Location: Pacific Crest Trail near Stevens Pass
Land Agency: Mount Baker-Snoqualmie National Forest
Roundtrip: 6.5 miles
Elevation gain: 1,550 feet
Green Trails Map: Benchmark MT- No. 144
Contact: Skykomish Ranger District: Mount Baker -Snoqualmie National Forest
Notes: Self-issued free wilderness permit available at trailhead. Wilderness regulations apply. No fires allowed near lake.
Access: From Everett head east on US 2 to Stevens Pass. Continue east for another 4.0 miles. Just after the highway divides turns left (exercising caution crossing westbound lanes) onto Smith Brook Road (FR 6700). Continue for 2.8 miles to large parking area on your left.

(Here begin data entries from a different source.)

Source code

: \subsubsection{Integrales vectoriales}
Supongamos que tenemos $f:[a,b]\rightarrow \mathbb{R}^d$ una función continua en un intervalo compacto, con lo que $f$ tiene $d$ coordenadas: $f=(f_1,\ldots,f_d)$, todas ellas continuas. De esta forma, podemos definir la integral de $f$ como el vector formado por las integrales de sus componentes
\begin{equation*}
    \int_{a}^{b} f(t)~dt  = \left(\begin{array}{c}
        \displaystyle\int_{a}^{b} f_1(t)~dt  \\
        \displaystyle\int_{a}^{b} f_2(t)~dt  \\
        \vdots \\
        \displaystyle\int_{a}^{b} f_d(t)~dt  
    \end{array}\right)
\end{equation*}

Good to Know: old-growth; Henry M. Jackson Wilderness area; dog-friendly; kid-friendly; backpacking opportunities
Lake Janus is a warm and inviting body of water tucked in a verdant basin along the Cascade Crest in the extreme southeastern corner of Snohomish County. Protected within the magnificent Henry M. Jackson Wilderness, Janus beckons its fair share of anglers and beginning backpackers, berry pickers and lovers of old-growth forests, and folks of all walks of life looking for a splendid hike along the famous Pacific Crest Trail.

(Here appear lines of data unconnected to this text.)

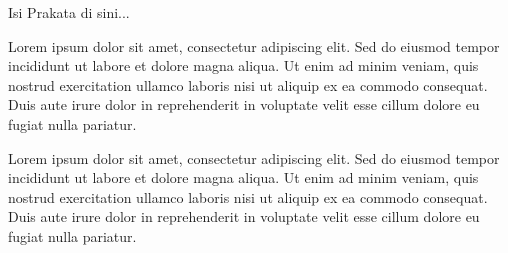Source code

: \documentclass[skripsi,indonesia]{ugmskripsi}
\begin{document}
\cover
\titlepageind
\approvalpage
\declarepage
\motto
\acknowledment

\preface
{}
Isi Prakata di sini...

\tableofcontents
\listoftables
\listoffigures

\abstractind

Lorem ipsum dolor sit amet, consectetur adipiscing elit. Sed do eiusmod tempor incididunt ut labore et dolore magna aliqua. Ut enim ad minim veniam, quis nostrud exercitation ullamco laboris nisi ut aliquip ex ea commodo consequat. Duis aute irure dolor in reprehenderit in voluptate velit esse cillum dolore eu fugiat nulla pariatur.
\endabstractind

\abstracteng

Lorem ipsum dolor sit amet, consectetur adipiscing elit. Sed do eiusmod tempor incididunt ut labore et dolore magna aliqua. Ut enim ad minim veniam, quis nostrud exercitation ullamco laboris nisi ut aliquip ex ea commodo consequat. Duis aute irure dolor in reprehenderit in voluptate velit esse cillum dolore eu fugiat nulla pariatur.
\endabstracteng










\appendix

\end{document}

Named by legendary forester A H Sylvester of Wenatchee, Janus was one of the more than 1,000 lakes, mountains and other natural features in the Central Cascades he bestowed names upon. In Roman mythology, Janus was the god of gates and doors and Lake Janus can certainly be looked upon as an eastern gateway to Snohomish County. A gateway however, that can only be entered via foot.
Start in Chelan County by following the well-groomed and pure delight-to-hike Smith Brook Trail. After climbing a 1,000 feet in 1.0 mile you’ll come to a junction in 4,700-foot Union Gap with the long distance Pacific Crest Trail. Left on the Pacific Crest towards Mexico will lead you to Lake Valhalla, one of the most popular alpine lakes in the Jackson Wilderness. Head right instead towards Canada and Lake Janus. Avoiding Union Peak’s steep boulder slopes the trail descends, losing 700 feet in about a mile.
Then skirt boggy meadows offering glimpses down the Rapid River Valley before climbing again. After traversing a brushy boulder field cross a small creek beneath a little cascade and emerge on a forested flat harboring patches of blueberries. Lake Janus lies just ahead. A short spur trail will lead you right to its grassy and welcoming shores. Now enjoy. Children may take an interest in tadpole tallying while you set out to soak your tootsies in Janus’s warm shallow waters. Cast a lure into the emerald meadows of Jove Peak reflecting on the placid lake surface or just stare out at Jove from a comfy peaceful lakeside resting spot.